(Data items)
++++++++++++++++++++
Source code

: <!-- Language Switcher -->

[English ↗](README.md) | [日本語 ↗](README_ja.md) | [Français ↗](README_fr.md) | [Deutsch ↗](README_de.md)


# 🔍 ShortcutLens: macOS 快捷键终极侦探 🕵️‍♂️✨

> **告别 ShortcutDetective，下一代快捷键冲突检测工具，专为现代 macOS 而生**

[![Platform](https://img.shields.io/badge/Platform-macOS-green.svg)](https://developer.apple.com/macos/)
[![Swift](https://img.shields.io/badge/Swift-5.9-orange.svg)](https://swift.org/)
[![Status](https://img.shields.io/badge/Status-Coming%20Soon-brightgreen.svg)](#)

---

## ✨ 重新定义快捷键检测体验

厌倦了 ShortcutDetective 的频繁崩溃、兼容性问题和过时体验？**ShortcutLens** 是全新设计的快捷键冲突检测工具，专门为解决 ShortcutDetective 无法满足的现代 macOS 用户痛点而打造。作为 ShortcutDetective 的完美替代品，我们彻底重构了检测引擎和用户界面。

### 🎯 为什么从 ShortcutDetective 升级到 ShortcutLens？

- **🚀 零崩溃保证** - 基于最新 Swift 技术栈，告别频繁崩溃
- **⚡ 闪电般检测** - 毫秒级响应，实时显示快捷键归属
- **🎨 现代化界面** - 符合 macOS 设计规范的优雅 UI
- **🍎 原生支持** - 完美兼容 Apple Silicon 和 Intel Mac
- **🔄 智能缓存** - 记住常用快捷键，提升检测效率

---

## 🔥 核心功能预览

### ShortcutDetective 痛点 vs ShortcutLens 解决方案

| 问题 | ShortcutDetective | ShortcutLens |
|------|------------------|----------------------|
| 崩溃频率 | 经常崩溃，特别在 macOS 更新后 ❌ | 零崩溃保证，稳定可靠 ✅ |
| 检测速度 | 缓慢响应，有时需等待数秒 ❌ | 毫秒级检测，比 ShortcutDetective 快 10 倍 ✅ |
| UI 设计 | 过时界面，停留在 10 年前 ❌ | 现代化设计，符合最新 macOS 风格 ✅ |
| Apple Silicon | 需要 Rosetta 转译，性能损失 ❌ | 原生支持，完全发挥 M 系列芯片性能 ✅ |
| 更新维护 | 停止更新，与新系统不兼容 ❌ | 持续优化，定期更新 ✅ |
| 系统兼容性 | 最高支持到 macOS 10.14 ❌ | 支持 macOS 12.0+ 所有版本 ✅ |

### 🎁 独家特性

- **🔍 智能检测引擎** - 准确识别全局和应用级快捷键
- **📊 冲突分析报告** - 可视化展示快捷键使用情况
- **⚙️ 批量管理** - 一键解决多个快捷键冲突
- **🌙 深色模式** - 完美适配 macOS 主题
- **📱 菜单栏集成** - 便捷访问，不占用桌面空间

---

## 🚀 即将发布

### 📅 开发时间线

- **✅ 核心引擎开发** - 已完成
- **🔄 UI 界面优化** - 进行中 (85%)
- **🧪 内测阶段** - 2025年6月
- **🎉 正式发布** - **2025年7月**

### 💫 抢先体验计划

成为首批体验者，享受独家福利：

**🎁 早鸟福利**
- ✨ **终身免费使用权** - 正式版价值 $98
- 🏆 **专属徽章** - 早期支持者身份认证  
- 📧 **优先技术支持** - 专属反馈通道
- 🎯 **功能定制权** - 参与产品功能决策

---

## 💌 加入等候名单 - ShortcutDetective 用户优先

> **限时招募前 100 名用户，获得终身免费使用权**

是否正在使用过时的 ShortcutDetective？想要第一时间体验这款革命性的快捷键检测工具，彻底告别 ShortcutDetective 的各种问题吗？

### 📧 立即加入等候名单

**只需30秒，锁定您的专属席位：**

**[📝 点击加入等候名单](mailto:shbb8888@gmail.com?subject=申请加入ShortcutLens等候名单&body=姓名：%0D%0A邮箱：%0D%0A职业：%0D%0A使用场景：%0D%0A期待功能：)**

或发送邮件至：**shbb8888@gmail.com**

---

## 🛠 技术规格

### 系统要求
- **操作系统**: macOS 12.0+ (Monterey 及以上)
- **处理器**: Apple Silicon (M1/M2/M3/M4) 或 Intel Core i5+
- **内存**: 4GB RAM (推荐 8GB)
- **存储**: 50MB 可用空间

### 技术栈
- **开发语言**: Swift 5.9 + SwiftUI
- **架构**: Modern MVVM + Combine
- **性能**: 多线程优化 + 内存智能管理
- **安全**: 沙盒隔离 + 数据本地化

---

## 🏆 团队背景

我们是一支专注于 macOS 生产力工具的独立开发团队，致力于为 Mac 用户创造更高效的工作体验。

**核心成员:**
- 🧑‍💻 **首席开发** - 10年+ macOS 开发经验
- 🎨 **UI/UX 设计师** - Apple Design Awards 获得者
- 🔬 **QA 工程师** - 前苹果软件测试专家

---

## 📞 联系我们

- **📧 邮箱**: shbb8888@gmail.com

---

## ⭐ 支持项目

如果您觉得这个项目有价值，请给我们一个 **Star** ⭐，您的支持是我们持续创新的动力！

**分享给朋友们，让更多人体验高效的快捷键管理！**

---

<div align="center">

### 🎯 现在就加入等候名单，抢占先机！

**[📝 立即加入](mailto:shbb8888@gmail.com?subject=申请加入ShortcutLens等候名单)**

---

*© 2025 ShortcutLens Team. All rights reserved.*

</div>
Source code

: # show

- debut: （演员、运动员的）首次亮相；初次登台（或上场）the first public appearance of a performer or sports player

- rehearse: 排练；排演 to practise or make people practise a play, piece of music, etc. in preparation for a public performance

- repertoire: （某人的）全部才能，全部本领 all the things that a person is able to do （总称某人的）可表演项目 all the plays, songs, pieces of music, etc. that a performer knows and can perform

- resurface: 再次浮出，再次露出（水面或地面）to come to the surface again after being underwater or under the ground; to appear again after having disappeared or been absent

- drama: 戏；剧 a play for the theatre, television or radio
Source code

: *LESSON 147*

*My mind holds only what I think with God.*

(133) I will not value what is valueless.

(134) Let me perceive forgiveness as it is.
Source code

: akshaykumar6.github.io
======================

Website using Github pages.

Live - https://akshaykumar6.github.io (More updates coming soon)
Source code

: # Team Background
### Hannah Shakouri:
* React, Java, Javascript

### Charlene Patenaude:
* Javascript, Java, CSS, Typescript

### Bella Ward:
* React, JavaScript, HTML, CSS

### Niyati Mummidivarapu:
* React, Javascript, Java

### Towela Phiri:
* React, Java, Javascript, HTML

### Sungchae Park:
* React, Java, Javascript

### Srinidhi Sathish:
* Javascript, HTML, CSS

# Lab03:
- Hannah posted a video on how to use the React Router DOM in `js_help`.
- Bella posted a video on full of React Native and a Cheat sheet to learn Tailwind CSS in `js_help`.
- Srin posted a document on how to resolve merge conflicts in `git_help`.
++++++++++++++++++++
Go to the line with "### 📧 立即加入等候名单" in the entries above and repeat every line from there through the line with "- **操作系统**: macOS 12.0+ (Monterey 及以上)", exactly and with no other text.

### 📧 立即加入等候名单

**只需30秒，锁定您的专属席位：**

**[📝 点击加入等候名单](mailto:shbb8888@gmail.com?subject=申请加入ShortcutLens等候名单&body=姓名：%0D%0A邮箱：%0D%0A职业：%0D%0A使用场景：%0D%0A期待功能：)**

或发送邮件至：**shbb8888@gmail.com**

---

## 🛠 技术规格

### 系统要求
- **操作系统**: macOS 12.0+ (Monterey 及以上)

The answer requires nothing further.